Procédure administrative contentieuse. Audience orale d’instruction.   

La procédure contentieuse suivie devant le juge administratif est, c’est l’une de ses caractéristiques, « essentiellement écrite » : la juridiction ne peut en effet, en principe, asseoir la décision qu’elle prend pour statuer sur le litige, que sur les éléments de l’instruction écrite que les parties produisent devant lui par des mémoires et les pièces qui leur sont annexées. Les observations présentées à l’audience publique ne sauraient donc, à elles seules, justifier la solution du litige sauf à être corroborées par des écritures produites dans le cadre d’un renvoi d’audience et d’une réouverture de l’instruction.

Il est vrai que certaines dispositions législatives ont prévu, par dérogation à ce principe, que le juge puisse tenir compte des moyens et observations présentés à l’audience mais cela ne concerne que les procédures pour lesquelles l’urgence permet d’admettre cet assouplissement (référés, éloignement des étrangers).

Toutefois, eu égard au succès de l’expérimentation menée au Conseil d’Etat et inspirée de la procédure de mise en état applicable devant les juges judiciaires, il est apparu utile de proposer aux juridictions du fond de disposer d’un outil introduisant, dans la procédure contentieuse, la possibilité pour les parties de s’expliquer oralement sur certains éléments du dossier, soit dans le cadre d’une séance d’instruction en présence de la seule formation de jugement, soit dans le cadre d’une audience publique d’instruction qui se tient au moins une semaine avant l’audience de jugement.

Ce décret du 9 janvier 2023, codifié aux nouveaux articles R. 625-1 et R. 625-2 du code de justice administrative n’a, pour l’heure, guère été mis en pratique : les juridictions ne se sont pas encore clairement approprié cet outil qui, il faut bien l’admettre, peut être regardé, submergées qu’elles sont sous les contentieux de masse, comme très chronophage et ne pouvoir être employé que dans des cas bien particuliers.

La 4ème chambre du tribunal administratif a estimé opportun de recourir au premier des procédés, celui de la séance d’instruction dans le cas d’un dossier de refus de séjour d’un jeune étranger qui posait, de manière assez classique, une question de vérification d’un état-civil dont la préfecture contestait l’authenticité, alors qu’il importait d’abord que soient examinées contradictoirement certaines pièces originales dégradées dont, paradoxalement, la dématérialisation généralisée de la procédure rendait impossible l’examen approfondi. Il est, à cet égard, regrettable que l’administration n’ait pas souhaité collaborer à cette séance à laquelle elle avait été instamment invitée.
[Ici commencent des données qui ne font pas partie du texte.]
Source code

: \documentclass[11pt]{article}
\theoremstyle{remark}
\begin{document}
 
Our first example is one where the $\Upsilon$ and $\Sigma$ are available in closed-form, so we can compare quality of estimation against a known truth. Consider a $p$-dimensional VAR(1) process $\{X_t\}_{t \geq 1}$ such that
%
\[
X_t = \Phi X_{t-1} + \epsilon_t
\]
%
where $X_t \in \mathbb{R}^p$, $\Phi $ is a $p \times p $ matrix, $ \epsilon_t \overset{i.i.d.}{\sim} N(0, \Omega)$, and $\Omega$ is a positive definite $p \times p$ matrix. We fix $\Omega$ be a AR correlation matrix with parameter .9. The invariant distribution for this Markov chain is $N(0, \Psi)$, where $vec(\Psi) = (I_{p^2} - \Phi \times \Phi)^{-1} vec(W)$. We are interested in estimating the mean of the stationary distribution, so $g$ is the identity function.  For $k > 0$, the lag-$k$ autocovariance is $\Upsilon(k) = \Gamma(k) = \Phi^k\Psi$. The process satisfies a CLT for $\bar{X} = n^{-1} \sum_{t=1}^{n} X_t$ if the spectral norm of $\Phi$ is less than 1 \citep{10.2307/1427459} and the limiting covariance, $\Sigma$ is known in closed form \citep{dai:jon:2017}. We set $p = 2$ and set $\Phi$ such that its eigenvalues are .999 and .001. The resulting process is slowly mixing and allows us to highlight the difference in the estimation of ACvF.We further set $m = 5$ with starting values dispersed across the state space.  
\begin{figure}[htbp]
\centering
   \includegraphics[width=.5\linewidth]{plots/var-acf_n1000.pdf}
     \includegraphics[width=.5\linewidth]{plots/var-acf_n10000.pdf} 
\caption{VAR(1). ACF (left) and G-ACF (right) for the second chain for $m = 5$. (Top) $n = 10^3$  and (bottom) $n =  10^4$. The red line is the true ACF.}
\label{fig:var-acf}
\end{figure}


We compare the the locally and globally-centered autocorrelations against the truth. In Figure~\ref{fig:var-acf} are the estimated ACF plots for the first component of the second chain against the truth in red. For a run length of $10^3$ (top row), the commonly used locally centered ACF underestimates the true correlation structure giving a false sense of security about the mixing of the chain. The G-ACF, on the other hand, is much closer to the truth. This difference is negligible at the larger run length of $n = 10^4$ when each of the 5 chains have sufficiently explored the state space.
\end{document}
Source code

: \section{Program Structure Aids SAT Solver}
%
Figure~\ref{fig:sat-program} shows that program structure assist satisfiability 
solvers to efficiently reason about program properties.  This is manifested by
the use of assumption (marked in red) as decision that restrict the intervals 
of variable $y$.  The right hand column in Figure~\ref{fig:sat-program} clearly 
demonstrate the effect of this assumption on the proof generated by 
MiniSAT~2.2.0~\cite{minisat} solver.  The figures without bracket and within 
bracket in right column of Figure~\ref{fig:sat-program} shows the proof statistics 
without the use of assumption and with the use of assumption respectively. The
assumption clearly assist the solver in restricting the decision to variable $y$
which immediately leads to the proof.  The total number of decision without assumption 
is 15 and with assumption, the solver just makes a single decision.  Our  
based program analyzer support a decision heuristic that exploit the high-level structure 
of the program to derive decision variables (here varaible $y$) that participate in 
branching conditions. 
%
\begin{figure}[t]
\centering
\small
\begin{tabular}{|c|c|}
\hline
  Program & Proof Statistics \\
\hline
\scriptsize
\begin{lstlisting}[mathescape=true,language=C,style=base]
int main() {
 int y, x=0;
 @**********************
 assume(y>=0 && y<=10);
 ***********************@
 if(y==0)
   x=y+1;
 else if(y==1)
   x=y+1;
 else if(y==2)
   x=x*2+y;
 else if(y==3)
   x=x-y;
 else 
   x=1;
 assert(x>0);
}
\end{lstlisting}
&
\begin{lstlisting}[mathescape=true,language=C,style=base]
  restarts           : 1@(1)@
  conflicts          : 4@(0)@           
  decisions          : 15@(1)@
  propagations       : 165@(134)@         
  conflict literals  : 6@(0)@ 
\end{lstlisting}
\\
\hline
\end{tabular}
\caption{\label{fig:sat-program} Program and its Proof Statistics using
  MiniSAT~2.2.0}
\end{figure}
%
Faisant dès lors application d’une solution assez classique en la matière, cette démarche a conduit le tribunal a reconnaître l’authenticité de l’état-civil revendiqué par le requérant et à annuler la décision attaquée.    

> Lire le jugement n° 2304349 du 10 novembre 2023

Politique locale du logement. Contrôle de l’Etat. Sanctions.

Depuis plusieurs années, la loi (codifiée à l’article L. 302-8 du code de la construction et de l’habitation) prévoit que l’Etat assigne aux communes des objectifs de création d’un certain nombre de logements locatifs sociaux répondant à certaines caractéristiques de financement aidé et selon une périodicité triennale, en fonction du programme local de l’habitat (défini dans un cadre intercommunal par l’article L. 302-5) dans lequel elles sont réputées s’inscrire et auquel elles contribuent d’ailleurs par un prélèvement annuel sur leurs ressources fiscales.

L’incitation des communes à respecter ces objectifs trouve sa sanction dans le régime de contrôle pointilleux prévu par les textes qui fait intervenir, sur consultation du comité régional de l’habitat et de l’hébergement une procédure contradictoire menée devant une commission départementale spécialement réunie à cet effet et le cas échéant une commission nationale, qui permet de vérifier les réalisations et justifications présentées par la commune et peut déboucher sur le constat d’une carence de cette dernière au regard de l’objectif qui lui était assigné. Le préfet est alors en droit de prononcer une sanction administrative consistant en une majoration du prélèvement annuel sur leurs ressources fiscales.

Telle a été la mésaventure survenue, pour la période triennale 2017-2019, aux communes de Plérin et de Ploeren que les préfets des Côtes d’Armor et du Morbihan ont, après avoir constaté leurs carences respectives dans l’atteinte des objectifs de réalisation de logements sociaux, sanctionnées en décidant la majoration du prélèvement annuel auxquelles elles étaient assujetties.

Si, dans un premier temps, la commune de Plérin a, vainement, invoqué certaines irrégularités formelles de la sanction, les communes ont, toutes deux, vigoureusement tenté de faire valoir les contraintes et difficultés qui pouvaient justifier qu’elles n’aient pu atteindre leurs objectifs et de démontrer, dans le cadre du contrôle de proportionnalité exercé, en la matière, par le juge administratif, s’agissant de sanctions administratives, que les sanctions financières qui leur étaient infligées étaient trop élevées. Tout aussi vainement…puisque le tribunal a rejeté leurs requêtes.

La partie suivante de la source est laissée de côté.